The ground measurement of the leaf area index is a precondition for the resource environment survey in mountainous areas and the construction of a leaf area index remote sensing inversion algorithm, and is of great importance to the general survey of land and soil resource information, the calibration and verification of remote sensing products and the like. These measurement methods have high accuracy already in case of even terrain, but direct application to terrain with complex terrain features, such as mountains, can cause large uncertainties.

The uncertainty of the mountain leaf area index measurement is rooted in the modulation of the topographic vegetation cover macrostructure characteristics, and is visually represented that under the condition of the same observation altitude angle, the vegetation cover in the uphill direction is thicker than the vegetation cover in the downhill direction in visual effect, so that the rotation invariance failure of the porosity hidden in the leaf area index ground measurement method in the azimuth direction is caused. The failure of the rotational invariance of porosity in the azimuthal direction is essentially determined by the distortion of the geometric distance (i.e., path length) traveled by the light. In order to inhibit uncertainty brought to the ground measurement of the leaf area index by the terrain, the existing processing method is to place an instrument in parallel to an inclined ground surface, although the processing method reduces the asymmetry of the porosity in the azimuth angle direction to a certain extent, because the leaf inclination angle space distribution characteristics of the vegetation are mainly influenced by gravity and the rotation invariance of the vegetation is expressed in a global coordinate system rather than a local coordinate system, the instrument placed in parallel to the slope surface seriously violates the geotropic growth of the vegetation, and finally causes the measurement error of the leaf area index; and the instrument is difficult to be arranged into a posture strictly parallel to the slope surface during the actual operation in the field; therefore, it is necessary to research a method for measuring the mountain leaf area index to improve the measurement accuracy of the mountain leaf area index.

Disclosure of Invention

The invention aims to solve the problems and provides a mountain land leaf area index measuring method based on radiation transmission path length correction, which can effectively improve the measurement accuracy.

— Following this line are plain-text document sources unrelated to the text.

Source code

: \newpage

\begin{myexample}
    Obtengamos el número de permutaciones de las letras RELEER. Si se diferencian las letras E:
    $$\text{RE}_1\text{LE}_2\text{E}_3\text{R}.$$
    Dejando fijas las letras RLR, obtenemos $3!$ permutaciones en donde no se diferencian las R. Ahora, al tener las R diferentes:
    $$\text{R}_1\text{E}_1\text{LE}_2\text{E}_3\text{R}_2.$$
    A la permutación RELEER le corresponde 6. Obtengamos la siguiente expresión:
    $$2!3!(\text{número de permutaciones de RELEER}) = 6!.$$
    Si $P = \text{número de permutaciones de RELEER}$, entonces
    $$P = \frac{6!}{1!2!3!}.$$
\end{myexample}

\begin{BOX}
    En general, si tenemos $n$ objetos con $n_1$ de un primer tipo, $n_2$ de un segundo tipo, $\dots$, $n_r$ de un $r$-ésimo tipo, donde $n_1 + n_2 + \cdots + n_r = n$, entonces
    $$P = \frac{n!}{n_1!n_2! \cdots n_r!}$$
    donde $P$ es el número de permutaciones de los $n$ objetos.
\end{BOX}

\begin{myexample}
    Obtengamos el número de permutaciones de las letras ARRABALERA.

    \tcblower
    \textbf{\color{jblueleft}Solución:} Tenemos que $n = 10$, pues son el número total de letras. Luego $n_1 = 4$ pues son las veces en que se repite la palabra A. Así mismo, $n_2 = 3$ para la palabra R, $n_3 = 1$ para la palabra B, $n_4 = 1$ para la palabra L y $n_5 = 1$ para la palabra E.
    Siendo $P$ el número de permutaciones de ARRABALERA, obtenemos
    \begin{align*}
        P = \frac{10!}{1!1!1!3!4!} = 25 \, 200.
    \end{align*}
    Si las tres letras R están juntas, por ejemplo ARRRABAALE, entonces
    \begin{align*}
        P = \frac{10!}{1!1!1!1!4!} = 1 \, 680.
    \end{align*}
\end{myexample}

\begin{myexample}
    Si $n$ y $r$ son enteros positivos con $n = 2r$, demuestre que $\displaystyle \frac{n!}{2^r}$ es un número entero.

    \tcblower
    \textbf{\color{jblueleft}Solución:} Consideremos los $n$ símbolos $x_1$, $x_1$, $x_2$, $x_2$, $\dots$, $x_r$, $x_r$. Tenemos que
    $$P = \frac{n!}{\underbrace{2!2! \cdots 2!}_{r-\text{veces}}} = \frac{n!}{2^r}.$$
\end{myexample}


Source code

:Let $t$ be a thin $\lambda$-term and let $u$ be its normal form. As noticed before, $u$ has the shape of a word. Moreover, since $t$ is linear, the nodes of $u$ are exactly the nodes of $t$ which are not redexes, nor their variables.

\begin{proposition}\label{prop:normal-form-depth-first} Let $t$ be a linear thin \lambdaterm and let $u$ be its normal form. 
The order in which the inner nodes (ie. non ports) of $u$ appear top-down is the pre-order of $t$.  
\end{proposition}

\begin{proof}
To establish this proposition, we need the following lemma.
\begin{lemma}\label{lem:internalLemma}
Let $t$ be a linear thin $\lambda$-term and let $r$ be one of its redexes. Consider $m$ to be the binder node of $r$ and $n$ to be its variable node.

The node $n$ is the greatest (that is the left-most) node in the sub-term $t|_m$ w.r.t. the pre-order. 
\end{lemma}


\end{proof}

In order to achieve the purpose, the technical scheme of the invention is as follows:

a mountain land leaf area index measuring method based on radiation transmission path length correction comprises the following steps:

s1, obtaining mountain vegetation porosity data by using a measuring instrument, and collecting data of a slope, a sloping direction, an observation zenith angle and an observation azimuth angle;

s2, calculating a conversion coefficient between the porosity of the mountain vegetation and the porosity of the flat land vegetation;

s3, converting the mountain vegetation porosity data into flat land vegetation porosity data through the conversion coefficient;

and S4, calculating the leaf area index according to the porosity data of the flat vegetation.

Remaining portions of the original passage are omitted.